-- Source records follows --

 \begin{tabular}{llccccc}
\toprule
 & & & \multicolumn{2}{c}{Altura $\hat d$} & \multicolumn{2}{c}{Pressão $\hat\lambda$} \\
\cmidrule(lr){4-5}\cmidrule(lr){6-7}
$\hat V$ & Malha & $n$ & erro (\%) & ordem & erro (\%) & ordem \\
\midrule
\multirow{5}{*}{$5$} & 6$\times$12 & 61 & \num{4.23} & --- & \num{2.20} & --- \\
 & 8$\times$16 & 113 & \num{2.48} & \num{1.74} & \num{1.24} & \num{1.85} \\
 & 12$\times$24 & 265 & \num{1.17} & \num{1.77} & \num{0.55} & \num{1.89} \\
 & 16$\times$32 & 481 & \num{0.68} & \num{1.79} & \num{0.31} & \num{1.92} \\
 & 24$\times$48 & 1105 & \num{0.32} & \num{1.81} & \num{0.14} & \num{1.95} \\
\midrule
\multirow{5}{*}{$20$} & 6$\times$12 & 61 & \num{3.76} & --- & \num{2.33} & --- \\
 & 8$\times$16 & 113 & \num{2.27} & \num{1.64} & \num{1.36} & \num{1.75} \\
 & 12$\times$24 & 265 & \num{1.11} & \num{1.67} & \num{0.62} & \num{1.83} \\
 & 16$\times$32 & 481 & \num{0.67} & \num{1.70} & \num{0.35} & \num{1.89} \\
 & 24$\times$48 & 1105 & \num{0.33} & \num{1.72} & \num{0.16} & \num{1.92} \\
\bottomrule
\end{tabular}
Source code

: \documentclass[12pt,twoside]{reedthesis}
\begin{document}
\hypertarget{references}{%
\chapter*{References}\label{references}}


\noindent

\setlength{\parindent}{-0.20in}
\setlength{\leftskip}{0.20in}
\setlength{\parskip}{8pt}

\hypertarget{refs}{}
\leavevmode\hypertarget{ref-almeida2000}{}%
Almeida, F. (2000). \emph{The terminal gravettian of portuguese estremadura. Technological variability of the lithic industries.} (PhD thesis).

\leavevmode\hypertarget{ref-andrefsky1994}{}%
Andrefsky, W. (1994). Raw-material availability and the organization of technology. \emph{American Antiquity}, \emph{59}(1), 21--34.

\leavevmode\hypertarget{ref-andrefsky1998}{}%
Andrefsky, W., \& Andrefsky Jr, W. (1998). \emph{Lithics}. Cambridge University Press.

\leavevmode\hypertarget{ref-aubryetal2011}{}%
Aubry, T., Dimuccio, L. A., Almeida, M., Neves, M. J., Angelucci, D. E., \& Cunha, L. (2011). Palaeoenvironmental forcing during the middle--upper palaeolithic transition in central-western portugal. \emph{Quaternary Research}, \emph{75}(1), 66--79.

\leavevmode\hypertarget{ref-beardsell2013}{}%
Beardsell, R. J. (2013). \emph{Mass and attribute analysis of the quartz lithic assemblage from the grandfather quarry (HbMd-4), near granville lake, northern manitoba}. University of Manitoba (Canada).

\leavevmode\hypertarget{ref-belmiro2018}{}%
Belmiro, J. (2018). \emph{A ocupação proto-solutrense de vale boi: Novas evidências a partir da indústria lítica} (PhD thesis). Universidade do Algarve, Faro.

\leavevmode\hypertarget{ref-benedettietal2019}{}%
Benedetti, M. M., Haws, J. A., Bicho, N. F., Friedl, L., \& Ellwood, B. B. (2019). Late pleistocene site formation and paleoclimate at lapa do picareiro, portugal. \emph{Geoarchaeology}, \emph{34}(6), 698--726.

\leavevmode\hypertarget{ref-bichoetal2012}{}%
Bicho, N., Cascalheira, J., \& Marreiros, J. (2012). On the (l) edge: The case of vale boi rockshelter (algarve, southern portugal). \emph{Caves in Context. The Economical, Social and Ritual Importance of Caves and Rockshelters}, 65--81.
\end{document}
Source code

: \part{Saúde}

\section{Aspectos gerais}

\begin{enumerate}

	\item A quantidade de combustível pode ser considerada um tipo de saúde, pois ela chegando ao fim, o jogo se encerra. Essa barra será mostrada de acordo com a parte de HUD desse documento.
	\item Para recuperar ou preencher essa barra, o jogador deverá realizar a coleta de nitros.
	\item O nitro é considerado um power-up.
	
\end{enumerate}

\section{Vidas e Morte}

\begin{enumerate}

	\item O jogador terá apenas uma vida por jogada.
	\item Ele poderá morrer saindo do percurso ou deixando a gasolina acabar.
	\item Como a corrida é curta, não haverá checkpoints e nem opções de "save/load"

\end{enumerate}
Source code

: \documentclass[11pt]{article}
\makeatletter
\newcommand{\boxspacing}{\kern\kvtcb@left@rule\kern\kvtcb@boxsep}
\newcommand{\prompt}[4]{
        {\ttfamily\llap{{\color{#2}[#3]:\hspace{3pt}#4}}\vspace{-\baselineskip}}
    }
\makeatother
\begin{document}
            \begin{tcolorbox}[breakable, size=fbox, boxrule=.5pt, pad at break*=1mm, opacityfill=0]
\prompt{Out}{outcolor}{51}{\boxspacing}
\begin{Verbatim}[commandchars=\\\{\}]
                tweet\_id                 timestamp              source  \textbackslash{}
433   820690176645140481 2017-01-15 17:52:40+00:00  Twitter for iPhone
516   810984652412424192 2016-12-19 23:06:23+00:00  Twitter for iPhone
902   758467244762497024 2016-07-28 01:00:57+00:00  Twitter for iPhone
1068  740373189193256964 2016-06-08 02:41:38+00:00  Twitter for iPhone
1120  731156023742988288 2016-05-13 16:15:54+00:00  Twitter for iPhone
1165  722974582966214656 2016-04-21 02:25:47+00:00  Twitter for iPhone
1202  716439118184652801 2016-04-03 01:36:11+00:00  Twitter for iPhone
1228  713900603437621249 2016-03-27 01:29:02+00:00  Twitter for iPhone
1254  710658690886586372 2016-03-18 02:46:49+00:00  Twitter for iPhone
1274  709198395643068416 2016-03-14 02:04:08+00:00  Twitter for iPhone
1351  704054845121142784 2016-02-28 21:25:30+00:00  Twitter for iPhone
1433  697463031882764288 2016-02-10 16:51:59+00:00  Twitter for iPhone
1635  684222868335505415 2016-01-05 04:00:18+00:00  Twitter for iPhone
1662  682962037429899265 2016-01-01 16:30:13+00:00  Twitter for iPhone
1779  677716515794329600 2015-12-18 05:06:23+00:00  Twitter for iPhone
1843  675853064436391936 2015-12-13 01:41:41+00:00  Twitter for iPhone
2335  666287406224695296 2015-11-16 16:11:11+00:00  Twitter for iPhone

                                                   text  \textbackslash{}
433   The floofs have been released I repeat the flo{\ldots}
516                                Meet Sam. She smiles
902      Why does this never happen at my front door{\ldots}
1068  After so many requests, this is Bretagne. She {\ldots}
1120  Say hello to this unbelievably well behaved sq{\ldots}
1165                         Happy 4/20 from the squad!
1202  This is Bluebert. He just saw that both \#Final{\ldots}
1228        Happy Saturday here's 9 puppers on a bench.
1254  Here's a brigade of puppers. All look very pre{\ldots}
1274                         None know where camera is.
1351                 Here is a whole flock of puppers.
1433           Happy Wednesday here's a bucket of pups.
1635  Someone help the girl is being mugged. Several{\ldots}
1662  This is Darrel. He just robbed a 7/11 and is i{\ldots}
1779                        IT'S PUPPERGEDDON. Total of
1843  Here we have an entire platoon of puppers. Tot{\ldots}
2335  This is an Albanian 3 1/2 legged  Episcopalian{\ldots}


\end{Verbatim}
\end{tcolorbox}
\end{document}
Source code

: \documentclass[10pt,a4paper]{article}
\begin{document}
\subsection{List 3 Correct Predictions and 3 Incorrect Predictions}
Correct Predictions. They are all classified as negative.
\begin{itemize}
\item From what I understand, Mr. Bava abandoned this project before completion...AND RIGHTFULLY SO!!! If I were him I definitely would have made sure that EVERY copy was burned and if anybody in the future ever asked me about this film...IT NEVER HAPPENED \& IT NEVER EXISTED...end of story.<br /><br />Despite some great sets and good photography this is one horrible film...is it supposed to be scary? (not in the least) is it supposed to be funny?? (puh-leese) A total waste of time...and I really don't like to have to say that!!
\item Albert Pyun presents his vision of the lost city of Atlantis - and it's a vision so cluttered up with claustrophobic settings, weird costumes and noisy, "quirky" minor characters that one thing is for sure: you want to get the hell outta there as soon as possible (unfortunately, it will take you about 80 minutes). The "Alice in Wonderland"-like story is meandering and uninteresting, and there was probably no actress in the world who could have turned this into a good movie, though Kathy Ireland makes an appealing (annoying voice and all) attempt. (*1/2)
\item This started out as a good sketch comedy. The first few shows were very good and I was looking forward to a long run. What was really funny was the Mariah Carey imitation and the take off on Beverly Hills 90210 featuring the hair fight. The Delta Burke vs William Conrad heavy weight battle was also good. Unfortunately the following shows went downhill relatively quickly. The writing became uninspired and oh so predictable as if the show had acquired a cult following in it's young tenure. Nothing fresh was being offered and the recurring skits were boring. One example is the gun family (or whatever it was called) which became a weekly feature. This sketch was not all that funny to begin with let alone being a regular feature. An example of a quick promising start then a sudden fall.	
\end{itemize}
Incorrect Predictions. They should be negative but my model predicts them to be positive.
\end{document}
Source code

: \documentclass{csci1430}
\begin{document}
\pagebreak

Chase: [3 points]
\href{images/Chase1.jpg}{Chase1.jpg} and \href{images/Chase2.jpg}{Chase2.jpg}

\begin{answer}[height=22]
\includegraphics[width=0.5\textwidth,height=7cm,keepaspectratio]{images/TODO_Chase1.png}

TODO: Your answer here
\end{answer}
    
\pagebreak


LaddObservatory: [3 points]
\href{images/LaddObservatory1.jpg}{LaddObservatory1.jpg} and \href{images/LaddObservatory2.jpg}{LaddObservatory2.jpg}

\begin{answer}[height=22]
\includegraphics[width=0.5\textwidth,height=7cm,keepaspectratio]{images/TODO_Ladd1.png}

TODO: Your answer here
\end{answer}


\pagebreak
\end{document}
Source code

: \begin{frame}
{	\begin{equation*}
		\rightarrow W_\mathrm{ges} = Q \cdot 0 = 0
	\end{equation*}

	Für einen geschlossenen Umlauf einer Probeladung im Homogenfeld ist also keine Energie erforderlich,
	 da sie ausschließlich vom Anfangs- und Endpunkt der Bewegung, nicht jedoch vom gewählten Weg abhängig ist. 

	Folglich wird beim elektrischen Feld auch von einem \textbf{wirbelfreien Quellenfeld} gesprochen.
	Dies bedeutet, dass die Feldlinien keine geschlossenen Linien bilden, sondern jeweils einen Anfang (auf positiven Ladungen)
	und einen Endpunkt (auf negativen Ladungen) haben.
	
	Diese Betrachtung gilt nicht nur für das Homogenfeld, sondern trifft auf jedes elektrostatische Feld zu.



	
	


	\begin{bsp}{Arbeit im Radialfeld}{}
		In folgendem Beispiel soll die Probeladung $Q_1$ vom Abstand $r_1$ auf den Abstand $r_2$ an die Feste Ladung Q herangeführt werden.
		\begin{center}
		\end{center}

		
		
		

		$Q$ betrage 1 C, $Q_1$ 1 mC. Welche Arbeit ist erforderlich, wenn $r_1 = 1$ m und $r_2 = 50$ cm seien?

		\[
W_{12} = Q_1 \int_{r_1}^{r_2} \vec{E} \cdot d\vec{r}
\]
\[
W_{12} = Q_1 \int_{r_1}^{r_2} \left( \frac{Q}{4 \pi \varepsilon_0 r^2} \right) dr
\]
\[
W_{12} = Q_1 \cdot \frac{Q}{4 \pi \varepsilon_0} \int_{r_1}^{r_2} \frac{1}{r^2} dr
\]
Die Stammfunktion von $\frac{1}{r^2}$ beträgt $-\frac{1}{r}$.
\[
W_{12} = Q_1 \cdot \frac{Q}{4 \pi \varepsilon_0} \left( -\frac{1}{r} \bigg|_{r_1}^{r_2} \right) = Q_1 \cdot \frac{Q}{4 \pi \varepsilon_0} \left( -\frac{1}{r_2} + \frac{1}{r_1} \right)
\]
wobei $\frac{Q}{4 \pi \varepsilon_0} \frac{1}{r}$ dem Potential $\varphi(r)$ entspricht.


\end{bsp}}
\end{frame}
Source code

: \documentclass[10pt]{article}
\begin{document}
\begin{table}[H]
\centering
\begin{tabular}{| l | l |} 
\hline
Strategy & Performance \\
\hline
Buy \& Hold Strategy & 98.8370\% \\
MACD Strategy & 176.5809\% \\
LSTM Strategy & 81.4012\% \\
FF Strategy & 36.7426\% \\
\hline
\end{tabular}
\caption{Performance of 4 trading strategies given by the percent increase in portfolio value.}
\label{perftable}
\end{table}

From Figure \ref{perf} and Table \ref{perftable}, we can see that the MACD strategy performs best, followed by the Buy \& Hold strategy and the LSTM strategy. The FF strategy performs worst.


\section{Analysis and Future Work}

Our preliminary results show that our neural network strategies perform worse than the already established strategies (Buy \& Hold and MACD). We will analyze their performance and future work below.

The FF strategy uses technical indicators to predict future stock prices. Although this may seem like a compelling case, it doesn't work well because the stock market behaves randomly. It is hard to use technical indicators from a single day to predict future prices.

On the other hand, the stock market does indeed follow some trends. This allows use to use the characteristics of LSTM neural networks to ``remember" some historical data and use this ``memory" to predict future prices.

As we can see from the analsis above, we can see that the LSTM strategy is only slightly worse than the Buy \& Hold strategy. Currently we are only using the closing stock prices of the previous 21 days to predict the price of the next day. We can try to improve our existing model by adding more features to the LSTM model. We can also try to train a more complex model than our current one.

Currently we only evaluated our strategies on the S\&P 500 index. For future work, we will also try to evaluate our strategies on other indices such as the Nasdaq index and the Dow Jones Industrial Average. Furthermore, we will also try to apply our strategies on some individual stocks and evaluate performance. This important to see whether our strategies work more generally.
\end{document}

-- Source records concluded --

Lines from the entries that contain the string "sondern" are what must be copied.

	Dies bedeutet, dass die Feldlinien keine geschlossenen Linien bilden, sondern jeweils einen Anfang (auf positiven Ladungen)
	Diese Betrachtung gilt nicht nur für das Homogenfeld, sondern trifft auf jedes elektrostatische Feld zu.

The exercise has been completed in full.